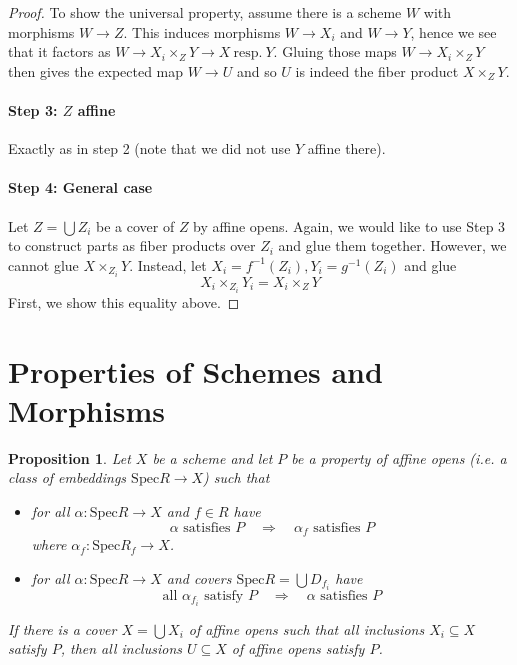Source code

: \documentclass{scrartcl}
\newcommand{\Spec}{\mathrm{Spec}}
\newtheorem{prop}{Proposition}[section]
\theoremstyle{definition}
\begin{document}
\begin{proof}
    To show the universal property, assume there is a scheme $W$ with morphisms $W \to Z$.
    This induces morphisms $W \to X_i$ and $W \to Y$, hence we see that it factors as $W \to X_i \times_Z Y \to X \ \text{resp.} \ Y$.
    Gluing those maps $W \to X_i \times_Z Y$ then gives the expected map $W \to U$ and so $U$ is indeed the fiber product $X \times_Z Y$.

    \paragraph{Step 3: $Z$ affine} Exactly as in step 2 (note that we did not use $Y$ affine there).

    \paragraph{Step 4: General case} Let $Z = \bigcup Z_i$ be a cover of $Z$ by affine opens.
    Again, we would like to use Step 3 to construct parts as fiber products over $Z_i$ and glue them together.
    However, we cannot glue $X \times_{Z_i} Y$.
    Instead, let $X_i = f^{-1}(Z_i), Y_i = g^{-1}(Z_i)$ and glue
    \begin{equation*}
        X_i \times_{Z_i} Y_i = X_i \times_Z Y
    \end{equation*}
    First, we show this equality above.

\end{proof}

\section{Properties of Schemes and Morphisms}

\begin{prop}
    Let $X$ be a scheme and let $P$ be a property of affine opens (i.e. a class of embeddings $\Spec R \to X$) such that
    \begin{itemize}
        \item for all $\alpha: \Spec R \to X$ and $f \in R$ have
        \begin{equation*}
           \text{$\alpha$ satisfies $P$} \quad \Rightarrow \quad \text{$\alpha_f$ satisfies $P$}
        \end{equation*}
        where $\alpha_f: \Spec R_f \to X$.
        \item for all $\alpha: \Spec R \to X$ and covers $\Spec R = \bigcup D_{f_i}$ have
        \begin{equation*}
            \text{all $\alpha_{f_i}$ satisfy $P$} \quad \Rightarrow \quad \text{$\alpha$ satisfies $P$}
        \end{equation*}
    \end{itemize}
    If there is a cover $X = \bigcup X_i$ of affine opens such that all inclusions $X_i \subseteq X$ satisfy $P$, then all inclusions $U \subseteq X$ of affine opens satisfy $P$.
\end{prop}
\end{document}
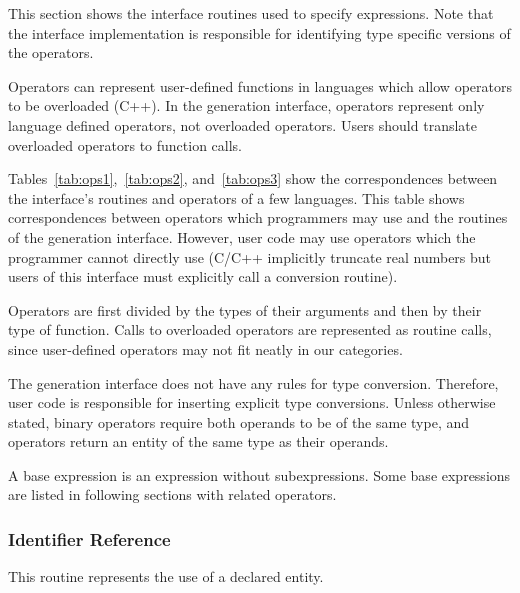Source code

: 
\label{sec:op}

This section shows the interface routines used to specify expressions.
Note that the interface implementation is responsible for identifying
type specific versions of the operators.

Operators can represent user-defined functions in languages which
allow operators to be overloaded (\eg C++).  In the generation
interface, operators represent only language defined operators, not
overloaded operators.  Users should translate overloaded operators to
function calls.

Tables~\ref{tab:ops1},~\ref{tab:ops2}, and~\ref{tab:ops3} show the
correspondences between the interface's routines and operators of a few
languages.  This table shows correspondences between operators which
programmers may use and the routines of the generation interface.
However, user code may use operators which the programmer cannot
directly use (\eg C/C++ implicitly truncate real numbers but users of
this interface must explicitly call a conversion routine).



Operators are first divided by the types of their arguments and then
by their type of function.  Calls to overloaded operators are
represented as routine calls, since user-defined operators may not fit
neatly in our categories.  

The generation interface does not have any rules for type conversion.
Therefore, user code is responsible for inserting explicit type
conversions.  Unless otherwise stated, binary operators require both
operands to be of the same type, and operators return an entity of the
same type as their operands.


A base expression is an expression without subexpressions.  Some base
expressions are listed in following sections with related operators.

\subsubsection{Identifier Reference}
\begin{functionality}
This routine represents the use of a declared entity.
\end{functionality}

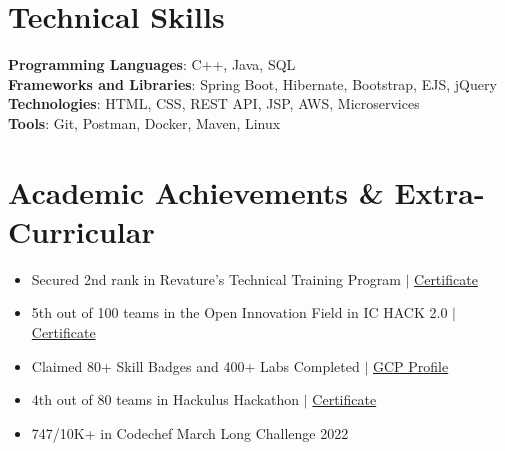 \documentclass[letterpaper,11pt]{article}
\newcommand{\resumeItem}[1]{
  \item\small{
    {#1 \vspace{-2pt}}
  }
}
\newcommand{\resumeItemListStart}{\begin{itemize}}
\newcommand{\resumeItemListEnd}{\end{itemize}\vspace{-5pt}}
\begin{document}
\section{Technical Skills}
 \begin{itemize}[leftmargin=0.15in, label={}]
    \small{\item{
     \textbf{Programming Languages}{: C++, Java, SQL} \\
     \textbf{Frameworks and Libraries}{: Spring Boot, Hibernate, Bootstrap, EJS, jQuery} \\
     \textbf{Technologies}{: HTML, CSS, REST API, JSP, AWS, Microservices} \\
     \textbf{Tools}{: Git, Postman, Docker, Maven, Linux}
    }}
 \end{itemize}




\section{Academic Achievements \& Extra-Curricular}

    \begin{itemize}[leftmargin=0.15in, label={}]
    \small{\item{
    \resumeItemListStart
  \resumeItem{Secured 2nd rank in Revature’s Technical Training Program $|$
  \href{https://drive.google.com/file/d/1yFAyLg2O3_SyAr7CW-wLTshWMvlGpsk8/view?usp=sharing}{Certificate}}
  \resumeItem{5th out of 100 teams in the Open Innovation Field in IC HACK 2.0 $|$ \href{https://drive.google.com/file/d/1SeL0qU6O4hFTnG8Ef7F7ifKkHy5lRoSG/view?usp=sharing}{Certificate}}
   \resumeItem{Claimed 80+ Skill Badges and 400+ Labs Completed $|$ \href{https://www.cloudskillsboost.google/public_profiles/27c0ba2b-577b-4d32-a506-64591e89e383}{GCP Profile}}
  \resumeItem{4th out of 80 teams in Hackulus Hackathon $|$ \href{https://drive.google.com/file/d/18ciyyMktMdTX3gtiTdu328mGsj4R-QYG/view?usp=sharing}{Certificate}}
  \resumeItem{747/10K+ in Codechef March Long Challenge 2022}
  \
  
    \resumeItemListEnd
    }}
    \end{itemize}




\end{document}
* * *
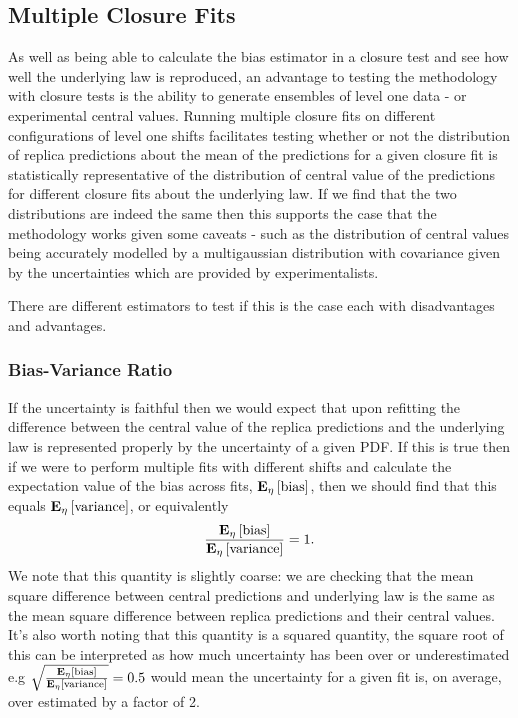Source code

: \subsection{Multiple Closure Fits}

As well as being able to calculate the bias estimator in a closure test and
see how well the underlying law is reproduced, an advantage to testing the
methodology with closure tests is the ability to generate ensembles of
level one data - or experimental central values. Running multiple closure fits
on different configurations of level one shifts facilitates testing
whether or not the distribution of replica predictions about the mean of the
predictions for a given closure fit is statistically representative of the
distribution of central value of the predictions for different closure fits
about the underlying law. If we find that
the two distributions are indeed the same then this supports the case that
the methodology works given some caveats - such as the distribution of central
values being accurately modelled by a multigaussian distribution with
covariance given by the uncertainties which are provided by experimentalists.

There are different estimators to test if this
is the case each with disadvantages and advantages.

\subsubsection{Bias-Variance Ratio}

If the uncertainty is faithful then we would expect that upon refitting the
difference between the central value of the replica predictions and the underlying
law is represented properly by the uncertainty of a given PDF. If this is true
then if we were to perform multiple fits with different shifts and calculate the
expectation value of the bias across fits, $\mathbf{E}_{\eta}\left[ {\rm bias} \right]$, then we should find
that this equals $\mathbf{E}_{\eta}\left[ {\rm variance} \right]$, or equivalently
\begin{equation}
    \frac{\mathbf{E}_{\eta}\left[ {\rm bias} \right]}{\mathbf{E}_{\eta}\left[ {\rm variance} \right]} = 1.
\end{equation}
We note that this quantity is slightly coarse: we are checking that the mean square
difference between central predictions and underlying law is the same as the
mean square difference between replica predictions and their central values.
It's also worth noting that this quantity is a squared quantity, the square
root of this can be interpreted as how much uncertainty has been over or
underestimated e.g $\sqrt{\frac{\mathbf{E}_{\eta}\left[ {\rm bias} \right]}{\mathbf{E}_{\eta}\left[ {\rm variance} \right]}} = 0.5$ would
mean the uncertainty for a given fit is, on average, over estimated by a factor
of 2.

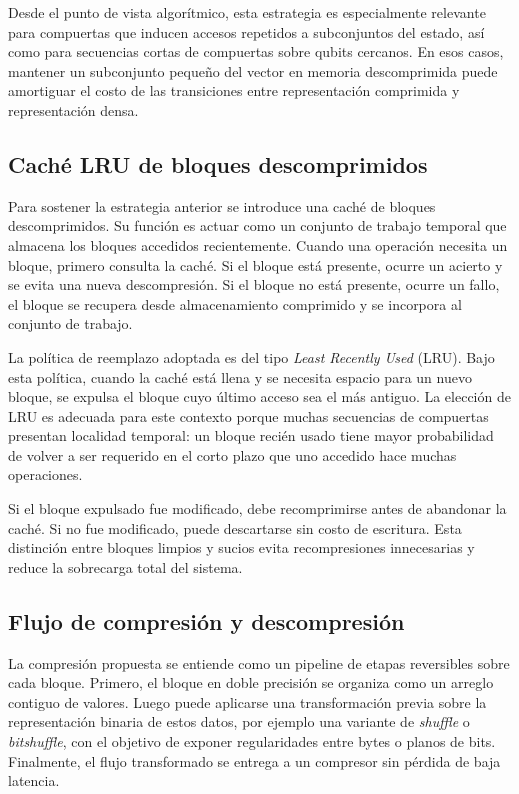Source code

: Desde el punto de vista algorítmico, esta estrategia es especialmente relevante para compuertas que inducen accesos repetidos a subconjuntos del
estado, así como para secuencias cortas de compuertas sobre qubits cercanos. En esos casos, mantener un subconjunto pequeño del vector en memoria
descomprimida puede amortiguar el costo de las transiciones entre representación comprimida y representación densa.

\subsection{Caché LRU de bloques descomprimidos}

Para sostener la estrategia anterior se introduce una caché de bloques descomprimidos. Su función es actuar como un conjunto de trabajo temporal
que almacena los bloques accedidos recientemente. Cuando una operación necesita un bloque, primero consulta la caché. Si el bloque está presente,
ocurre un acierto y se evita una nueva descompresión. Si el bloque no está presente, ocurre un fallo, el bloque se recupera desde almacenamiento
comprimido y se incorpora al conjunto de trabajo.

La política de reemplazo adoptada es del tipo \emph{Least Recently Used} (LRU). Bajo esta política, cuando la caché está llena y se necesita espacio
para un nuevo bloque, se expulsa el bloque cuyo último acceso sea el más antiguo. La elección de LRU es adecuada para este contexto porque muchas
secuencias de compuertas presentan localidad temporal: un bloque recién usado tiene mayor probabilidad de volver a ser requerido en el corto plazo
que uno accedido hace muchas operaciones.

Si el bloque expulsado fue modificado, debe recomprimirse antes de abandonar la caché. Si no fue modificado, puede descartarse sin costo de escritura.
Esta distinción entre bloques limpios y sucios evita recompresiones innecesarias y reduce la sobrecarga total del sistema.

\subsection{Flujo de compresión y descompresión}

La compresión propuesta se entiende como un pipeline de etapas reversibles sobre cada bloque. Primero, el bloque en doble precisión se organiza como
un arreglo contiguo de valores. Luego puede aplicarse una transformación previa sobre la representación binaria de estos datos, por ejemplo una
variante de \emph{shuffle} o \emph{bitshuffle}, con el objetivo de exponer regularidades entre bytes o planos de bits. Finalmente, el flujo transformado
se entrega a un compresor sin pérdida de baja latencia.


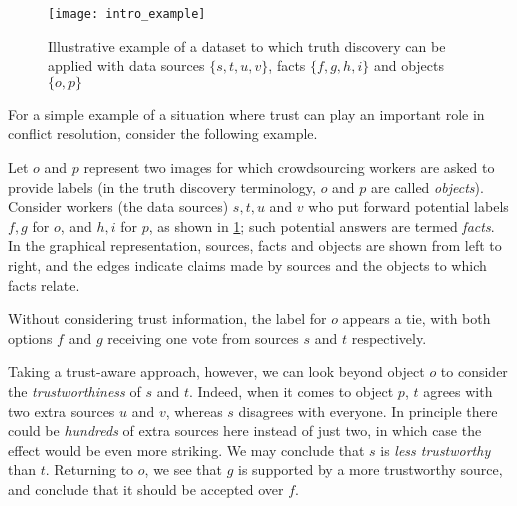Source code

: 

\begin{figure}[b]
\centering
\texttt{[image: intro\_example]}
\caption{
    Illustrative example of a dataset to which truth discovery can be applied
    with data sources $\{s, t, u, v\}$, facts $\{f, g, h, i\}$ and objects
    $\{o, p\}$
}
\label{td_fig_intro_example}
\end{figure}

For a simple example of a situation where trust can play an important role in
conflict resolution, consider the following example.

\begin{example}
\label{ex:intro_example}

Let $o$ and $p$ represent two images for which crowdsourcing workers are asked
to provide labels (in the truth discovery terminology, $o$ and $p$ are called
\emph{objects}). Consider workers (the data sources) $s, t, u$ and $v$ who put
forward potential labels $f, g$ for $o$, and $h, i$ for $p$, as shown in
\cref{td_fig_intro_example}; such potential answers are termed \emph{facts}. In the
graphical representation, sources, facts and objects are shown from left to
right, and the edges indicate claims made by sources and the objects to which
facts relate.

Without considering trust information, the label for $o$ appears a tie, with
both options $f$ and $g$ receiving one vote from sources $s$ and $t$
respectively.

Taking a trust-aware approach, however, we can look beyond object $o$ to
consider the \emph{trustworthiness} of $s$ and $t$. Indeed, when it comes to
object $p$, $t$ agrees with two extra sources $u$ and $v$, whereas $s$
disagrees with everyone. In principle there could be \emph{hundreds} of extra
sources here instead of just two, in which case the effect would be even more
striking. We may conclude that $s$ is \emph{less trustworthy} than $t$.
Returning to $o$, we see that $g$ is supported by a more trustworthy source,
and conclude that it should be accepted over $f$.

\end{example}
* * *
[ACTIVITY] Within the data above, how many lines include the word "responsible"? Respond with the number only.

[FINAL ANSWER] 2